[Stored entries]
----
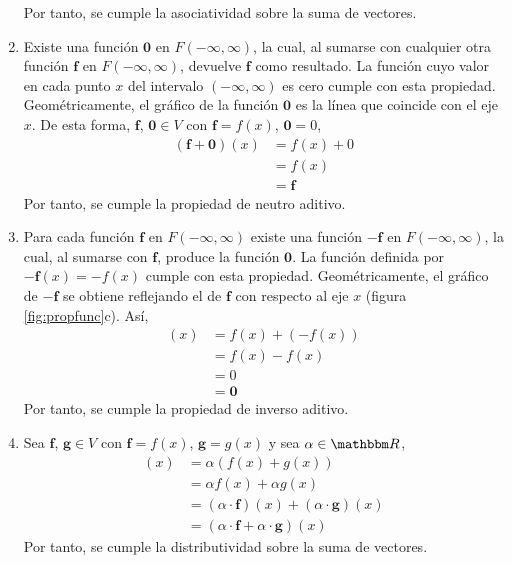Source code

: \begin{examplebox}{}{}
\begin{enumerate}[label=\roman*), topsep=6pt, itemsep=0pt]
        Por tanto, se cumple la asociatividad sobre la suma de vectores.
        \item Existe una función $\mathbf{0}$ en $F(-\infty, \infty)$, la cual, al sumarse con cualquier otra función $\mathbf{f}$ en $F(-\infty, \infty)$, devuelve $\mathbf{f}$ como resultado. La función cuyo valor en cada punto $x$ del intervalo $(-\infty, \infty)$ es cero cumple con esta propiedad. Geométricamente, el gráfico de la función $\mathbf{0}$ es la línea que coincide con el eje $x$. De esta forma, $\mathbf{f}$, $\mathbf{0} \in V$ con $\mathbf{f} = f(x)$, $\mathbf{0} = 0$,
        \begin{align*}
            (\mathbf{f} + \mathbf{0})(x) & = f(x) + 0 \\
            & = f(x) \\
            & = \mathbf{f}
        \end{align*}
        Por tanto, se cumple la propiedad de neutro aditivo.
        \item Para cada función $\mathbf{f}$ en $F(-\infty, \infty)$ existe una función $-\mathbf{f}$ en $F(-\infty, \infty)$, la cual, al sumarse con $\mathbf{f}$, produce la función $\mathbf{0}$. La función definida por $-\mathbf{f}(x) = -f(x)$ cumple con esta propiedad. Geométricamente, el gráfico de $-\mathbf{f}$ se obtiene reflejando el de $\mathbf{f}$ con respecto al eje $x$ (figura \ref{fig:propfunc}c). Así,
        \begin{align*}
            [\mathbf{f} + (-\mathbf{f})](x) & = f(x) + (-f(x)) \\
            & = f(x) - f(x) \\
            & = 0 \\
            & = \mathbf{0}
        \end{align*}
        Por tanto, se cumple la propiedad de inverso aditivo.
        \item Sea $\mathbf{f}$, $\mathbf{g} \in V$ con $\mathbf{f} = f(x)$, $\mathbf{g} = g(x)$ y sea $\alpha \in \RR$,
        \begin{align*}
            [\alpha \cdot (\mathbf{f} + \mathbf{g})](x) & = \alpha (f(x) + g(x)) \\
            & = \alpha f(x) + \alpha g(x) \\
            & = (\alpha \cdot \mathbf{f})(x) + (\alpha \cdot \mathbf{g})(x) \\
            & = (\alpha \cdot \mathbf{f} + \alpha \cdot \mathbf{g})(x)
        \end{align*}
        Por tanto, se cumple la distributividad sobre la suma de vectores.

\end{enumerate}
\end{examplebox}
----
_Problem statement_.
Check every line of the records, and copy the ones that hold the word "cdot".

_Expected answer_.
            [\alpha \cdot (\mathbf{f} + \mathbf{g})](x) & = \alpha (f(x) + g(x)) \\
            & = (\alpha \cdot \mathbf{f})(x) + (\alpha \cdot \mathbf{g})(x) \\
            & = (\alpha \cdot \mathbf{f} + \alpha \cdot \mathbf{g})(x)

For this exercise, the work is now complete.